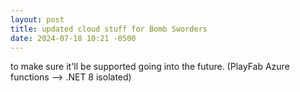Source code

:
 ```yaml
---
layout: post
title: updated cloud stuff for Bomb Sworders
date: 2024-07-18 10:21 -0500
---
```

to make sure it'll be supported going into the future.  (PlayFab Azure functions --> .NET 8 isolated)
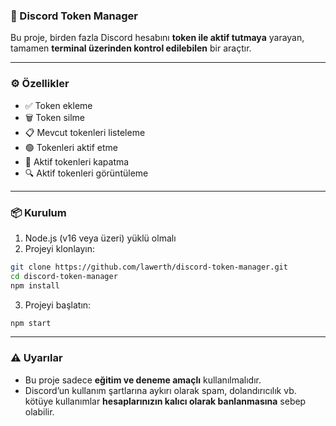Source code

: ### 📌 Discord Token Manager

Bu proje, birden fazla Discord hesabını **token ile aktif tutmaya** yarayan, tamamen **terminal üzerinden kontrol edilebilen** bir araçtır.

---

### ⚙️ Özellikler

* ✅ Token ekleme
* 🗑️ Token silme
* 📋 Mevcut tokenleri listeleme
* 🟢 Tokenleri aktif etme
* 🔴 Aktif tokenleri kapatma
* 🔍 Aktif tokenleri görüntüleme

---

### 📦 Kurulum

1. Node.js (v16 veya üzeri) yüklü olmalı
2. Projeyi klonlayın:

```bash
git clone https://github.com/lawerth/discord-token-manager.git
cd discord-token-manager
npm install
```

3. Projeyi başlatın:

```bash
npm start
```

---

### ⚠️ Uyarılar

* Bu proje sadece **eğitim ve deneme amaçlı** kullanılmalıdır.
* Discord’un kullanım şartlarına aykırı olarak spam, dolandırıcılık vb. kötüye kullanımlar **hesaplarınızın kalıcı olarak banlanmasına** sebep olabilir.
----
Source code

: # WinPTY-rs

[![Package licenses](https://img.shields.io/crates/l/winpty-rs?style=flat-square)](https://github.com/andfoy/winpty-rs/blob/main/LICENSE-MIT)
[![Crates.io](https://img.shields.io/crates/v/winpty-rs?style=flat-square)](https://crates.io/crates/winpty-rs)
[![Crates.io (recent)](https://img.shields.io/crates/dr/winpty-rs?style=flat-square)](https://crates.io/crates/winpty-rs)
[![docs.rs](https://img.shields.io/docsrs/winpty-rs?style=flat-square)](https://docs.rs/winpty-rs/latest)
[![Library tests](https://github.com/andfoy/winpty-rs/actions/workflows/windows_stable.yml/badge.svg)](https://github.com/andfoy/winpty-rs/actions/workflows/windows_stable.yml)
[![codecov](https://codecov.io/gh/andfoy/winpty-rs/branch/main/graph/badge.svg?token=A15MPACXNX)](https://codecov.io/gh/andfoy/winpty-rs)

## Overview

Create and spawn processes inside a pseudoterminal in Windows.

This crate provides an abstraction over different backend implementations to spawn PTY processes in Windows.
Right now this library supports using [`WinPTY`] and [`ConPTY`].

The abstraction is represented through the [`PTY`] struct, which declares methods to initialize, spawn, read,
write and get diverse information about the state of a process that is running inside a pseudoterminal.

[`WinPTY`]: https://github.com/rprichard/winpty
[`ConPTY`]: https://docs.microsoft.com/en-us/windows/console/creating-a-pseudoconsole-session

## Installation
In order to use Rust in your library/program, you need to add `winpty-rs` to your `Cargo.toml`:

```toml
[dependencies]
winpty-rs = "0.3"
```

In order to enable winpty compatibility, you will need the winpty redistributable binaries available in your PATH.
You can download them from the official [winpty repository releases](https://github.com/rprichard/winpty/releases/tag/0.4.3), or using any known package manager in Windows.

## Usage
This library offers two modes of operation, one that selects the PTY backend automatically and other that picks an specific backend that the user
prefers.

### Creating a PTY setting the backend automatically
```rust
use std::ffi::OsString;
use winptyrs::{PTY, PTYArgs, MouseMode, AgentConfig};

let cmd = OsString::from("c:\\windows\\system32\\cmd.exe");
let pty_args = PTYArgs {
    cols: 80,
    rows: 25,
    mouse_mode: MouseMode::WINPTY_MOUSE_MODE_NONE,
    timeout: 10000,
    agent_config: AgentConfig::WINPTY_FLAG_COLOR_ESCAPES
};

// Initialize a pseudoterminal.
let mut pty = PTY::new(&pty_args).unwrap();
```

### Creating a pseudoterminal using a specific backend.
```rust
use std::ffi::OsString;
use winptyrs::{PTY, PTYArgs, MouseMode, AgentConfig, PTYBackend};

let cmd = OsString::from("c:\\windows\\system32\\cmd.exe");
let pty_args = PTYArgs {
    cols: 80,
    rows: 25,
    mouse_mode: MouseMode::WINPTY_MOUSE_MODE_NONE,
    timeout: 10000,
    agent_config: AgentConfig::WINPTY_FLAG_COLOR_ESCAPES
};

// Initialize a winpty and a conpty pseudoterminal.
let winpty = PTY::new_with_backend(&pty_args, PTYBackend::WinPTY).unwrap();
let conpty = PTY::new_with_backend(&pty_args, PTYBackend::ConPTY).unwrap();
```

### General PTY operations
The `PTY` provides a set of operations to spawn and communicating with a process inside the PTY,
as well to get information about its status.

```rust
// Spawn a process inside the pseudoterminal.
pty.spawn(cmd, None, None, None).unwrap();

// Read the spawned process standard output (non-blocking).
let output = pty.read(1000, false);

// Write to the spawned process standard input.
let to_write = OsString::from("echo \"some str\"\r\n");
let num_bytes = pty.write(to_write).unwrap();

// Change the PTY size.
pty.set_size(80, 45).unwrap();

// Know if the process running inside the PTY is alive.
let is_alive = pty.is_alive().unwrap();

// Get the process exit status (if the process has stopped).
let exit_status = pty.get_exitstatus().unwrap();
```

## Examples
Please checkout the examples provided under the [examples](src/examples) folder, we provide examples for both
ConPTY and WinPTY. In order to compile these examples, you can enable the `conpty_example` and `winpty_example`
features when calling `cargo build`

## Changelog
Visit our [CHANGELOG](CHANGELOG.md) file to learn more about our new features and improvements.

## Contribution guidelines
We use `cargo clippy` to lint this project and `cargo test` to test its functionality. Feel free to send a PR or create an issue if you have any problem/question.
----
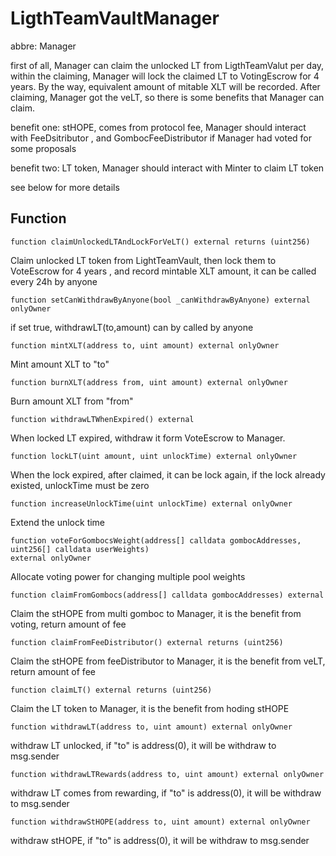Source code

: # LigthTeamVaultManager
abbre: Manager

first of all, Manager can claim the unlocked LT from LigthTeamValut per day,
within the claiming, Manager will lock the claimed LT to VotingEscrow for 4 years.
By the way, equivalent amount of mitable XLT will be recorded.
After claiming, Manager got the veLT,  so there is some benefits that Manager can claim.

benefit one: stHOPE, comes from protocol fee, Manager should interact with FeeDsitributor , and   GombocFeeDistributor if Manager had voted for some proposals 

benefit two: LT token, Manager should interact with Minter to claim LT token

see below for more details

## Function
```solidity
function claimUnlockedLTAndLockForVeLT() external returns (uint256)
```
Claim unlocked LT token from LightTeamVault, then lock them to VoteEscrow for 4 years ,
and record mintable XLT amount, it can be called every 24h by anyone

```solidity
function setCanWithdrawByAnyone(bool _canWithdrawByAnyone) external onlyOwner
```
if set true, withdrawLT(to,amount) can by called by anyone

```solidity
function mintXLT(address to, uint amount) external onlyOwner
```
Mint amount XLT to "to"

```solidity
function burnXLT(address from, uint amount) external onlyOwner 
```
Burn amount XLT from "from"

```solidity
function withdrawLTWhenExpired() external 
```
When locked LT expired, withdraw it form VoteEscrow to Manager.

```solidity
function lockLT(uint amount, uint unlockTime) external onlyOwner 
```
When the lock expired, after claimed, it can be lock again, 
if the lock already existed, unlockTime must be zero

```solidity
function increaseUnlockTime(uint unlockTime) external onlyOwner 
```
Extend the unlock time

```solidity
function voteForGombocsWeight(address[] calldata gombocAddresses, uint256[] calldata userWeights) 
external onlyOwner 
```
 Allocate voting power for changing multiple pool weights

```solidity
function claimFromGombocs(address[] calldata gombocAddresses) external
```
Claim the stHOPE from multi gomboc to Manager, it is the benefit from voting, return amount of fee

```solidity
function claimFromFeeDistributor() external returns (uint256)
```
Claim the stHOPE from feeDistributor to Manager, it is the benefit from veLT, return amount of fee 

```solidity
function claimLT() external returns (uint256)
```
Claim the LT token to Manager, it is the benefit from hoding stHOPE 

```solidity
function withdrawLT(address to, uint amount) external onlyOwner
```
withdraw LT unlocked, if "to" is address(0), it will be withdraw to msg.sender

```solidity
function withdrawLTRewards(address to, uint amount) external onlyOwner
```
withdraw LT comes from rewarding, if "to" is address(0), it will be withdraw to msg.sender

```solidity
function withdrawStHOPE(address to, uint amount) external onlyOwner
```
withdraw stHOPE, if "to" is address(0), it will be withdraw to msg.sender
----
*Assignment:*
In the listing above, locate the line with "Claim the LT" and the line with "withdraw stHOPE, if", then extract exactly those lines and every line between them, and nothing more.

*Written solution:*
Claim the LT token to Manager, it is the benefit from hoding stHOPE 

```solidity
function withdrawLT(address to, uint amount) external onlyOwner
```
withdraw LT unlocked, if "to" is address(0), it will be withdraw to msg.sender

```solidity
function withdrawLTRewards(address to, uint amount) external onlyOwner
```
withdraw LT comes from rewarding, if "to" is address(0), it will be withdraw to msg.sender

```solidity
function withdrawStHOPE(address to, uint amount) external onlyOwner
```
withdraw stHOPE, if "to" is address(0), it will be withdraw to msg.sender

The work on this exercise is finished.